One of the big issues in the report, which has been
comprehensively addressed by other organisations, is
climate change. "Climate change is a major global
challenge," the report says. "Impacts are already
evident, and changes in water availability, food
security and sea-level rises are projected to
dramatically affect many millions of people. Drastic
steps are necessary."
The report ranks climate change as a global priority,
yet the authors note a "remarkable lack of urgency" and
a "woefully inadequate" global response.
Murray says change is on the way. Although very little
happened for many years, climate change has now been
recognised as a fact of life by ordinary people in
developed nations, and governments are responding to
community pressure. Remedies are possible, he says.

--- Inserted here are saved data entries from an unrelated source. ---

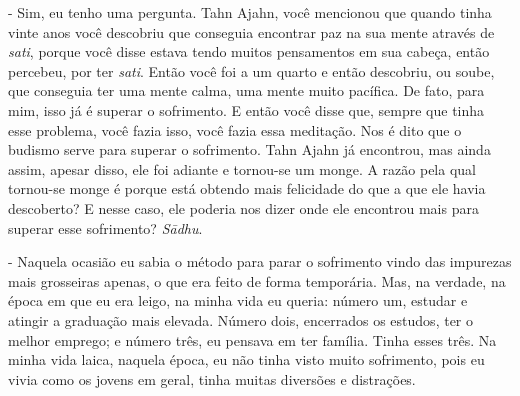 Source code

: - Sim, eu tenho uma pergunta. Tahn Ajahn, você mencionou que
quando tinha vinte anos você descobriu que conseguia encontrar paz na
sua mente através de \textit{sati}, porque você disse estava tendo
muitos pensamentos em sua cabeça, então percebeu, por ter
\textit{sati}. Então você foi a um quarto e então descobriu, ou soube,
que conseguia ter uma mente calma, uma mente muito pacífica. De fato,
para mim, isso já é superar o sofrimento. E então você disse que,
sempre que tinha esse problema, você fazia isso, você fazia essa
meditação. Nos é dito que o budismo serve para superar o sofrimento.
Tahn Ajahn\textit{ }já encontrou, mas ainda assim, apesar disso, ele
foi adiante e tornou-se um monge. A razão pela qual tornou-se monge é
porque está obtendo mais felicidade do que a que ele havia descoberto?
E nesse caso, ele poderia nos dizer onde ele encontrou mais para
superar esse sofrimento? \textit{S\=adhu}.

- Naquela ocasião eu sabia o método para parar o sofrimento vindo
das impurezas mais grosseiras apenas, o que era feito de forma
temporária. Mas, na verdade, na época em que eu era leigo, na minha
vida eu queria: número um, estudar e atingir a graduação mais elevada.
Número dois, encerrados os estudos, ter o melhor emprego; e número
três, eu pensava em ter família. Tinha esses três. Na minha vida laica,
naquela época, eu não tinha visto muito sofrimento, pois eu vivia como
os jovens em geral, tinha muitas diversões e distrações.

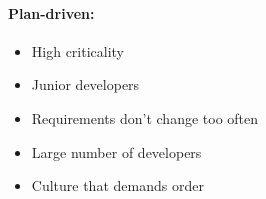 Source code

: \documentclass[12pt, a4paper]{article}
\begin{document}
\paragraph{Plan-driven:}
\begin{itemize}
  \item High criticality
  \item Junior developers
  \item Requirements don't change too often
  \item Large number of developers
  \item Culture that demands order
\end{itemize}




\end{document}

Ozone depletion, for instance, has been halted by global
action to ban chlorofluorocarbons.
Cocklin is less sanguine and he is doubts whether
relying on governments to effect change is a good idea.
"We certainly can't look to politicians for leadership
on climate change," he says. "The leadership, if it's
anywhere, has come from the private sector."
Ominously, UNEP warns that some of the damage resulting
from the world's most persistent problems could be
irreversible. Tackling the underlying causes of
environmental problems, the GEO-4 report says, often
means dealing with the vested interests of powerful
groups that can influence policy decisions.
"Our common future," the report says, "depends on our
actions today, not tomorrow or some time in the future."